RECOJO EN EL ARTÍCULO DE HOY LA CARTA DEL PRESIDENTE DE ESPAÑA DE LA MILICIA DE LA INMACULADA. NOS UNIMOS ESPIRITUALMENTE A VOSOTROS EN ESTE DÍA.

Queridos mílites:

Como cada año, en la Víspera de la Asunción de la Bienaventurada Virgen María vamos a celebrar la fiesta de San Maximiliano Mª Kolbe, que en este año recae además en el 80 aniversario de su muerte martirial en el campo de exterminio de Auschwitz.

«No murió, dio la vida» es el lema de este año kolbiano que estamos viviendo. A luz de esta fiesta, vale la pena que volvamos una vez más al ideal de San Maximiliano, que le llevó a fundar nuestra Milicia de la Inmaculada, para tratar de comprender la esencia de su carisma inmaculista, que sigue siendo actual y que nos ayuda en nuestro apostolado, pero sobre todo en nuestro propio camino al Cielo, en nuestra santificación.
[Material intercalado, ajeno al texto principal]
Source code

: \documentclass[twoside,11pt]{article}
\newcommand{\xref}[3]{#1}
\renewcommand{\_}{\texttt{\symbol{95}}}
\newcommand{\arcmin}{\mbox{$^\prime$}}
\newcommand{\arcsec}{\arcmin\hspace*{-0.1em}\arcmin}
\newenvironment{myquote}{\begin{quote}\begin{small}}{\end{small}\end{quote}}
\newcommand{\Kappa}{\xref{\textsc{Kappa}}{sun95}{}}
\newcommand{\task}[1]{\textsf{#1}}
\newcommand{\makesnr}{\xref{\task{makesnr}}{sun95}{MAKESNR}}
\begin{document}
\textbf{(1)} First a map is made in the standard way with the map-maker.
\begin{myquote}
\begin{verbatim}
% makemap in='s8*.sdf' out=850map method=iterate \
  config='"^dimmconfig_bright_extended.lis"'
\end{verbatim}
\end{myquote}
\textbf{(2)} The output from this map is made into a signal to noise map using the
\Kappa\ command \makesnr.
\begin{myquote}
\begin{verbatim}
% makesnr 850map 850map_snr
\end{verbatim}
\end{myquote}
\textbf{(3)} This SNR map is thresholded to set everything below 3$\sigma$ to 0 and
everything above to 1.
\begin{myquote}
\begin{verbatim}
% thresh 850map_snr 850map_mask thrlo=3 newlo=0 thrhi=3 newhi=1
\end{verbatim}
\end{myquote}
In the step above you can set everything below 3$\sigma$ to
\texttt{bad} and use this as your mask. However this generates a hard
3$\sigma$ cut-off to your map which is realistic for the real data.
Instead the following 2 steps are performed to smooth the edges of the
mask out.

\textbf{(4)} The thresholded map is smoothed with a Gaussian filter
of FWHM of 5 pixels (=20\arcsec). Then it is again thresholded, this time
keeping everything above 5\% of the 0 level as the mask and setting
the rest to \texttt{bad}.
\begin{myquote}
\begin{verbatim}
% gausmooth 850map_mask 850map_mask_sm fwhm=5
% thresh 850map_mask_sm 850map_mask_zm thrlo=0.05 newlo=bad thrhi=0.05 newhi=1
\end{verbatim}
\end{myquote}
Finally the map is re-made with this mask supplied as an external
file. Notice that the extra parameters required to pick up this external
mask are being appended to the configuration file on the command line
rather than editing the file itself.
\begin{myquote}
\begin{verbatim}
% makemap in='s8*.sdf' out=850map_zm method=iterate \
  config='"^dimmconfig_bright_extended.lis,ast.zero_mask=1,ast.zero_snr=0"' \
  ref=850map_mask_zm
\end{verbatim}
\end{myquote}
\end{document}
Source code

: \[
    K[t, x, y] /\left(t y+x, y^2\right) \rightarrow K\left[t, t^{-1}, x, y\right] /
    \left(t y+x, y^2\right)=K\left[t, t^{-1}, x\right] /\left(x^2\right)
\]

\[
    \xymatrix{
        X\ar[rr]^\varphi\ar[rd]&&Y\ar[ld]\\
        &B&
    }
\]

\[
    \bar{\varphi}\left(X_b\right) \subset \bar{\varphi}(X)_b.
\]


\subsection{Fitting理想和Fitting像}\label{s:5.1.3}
Así, os invito a leer en clave kolbiana uno de los últimos mensajes que escribió San Juan Pablo II: el Mensaje para la 12ª Jornada Mundial del Enfermo, en el que el Papa polaco escribió que: «El dogma de la Inmaculada Concepción nos introduce en el corazón del misterio de la creación y de la redención».

En ese mensaje, San Juan Pablo II explicaba, haciendo referencia a la Santísima Virgen, que:

«Su "sí", en nombre de la humanidad, volverá a abrir al mundo las puertas del Paraíso, gracias a la encarnación del Verbo de Dios en su seno por obra del Espíritu Santo (cf. Lc 1, 35). Así, el proyecto original de la creación queda restaurado y potenciado en Cristo, y en dicho proyecto encuentra lugar también ella, la Virgen Madre. Aquí está la clave de bóveda de la historia: con la Inmaculada Concepción de María comenzó la gran obra de la redención, que se actuó con la sangre preciosa de Cristo. En él, toda persona está llamada a realizarse plenamente, hasta la perfección de la santidad (cf. Col 1, 28). Por tanto, la Inmaculada Concepción es la aurora prometedora del día radiante de Cristo, quien con su muerte y resurrección restablecerá la plena armonía entre Dios y la humanidad. Si Jesús es el manantial de la vida que vence a la muerte, María es la madre solícita que sale al encuentro de las expectativas de sus hijos, obteniendo para ellos la salud del alma y del cuerpo».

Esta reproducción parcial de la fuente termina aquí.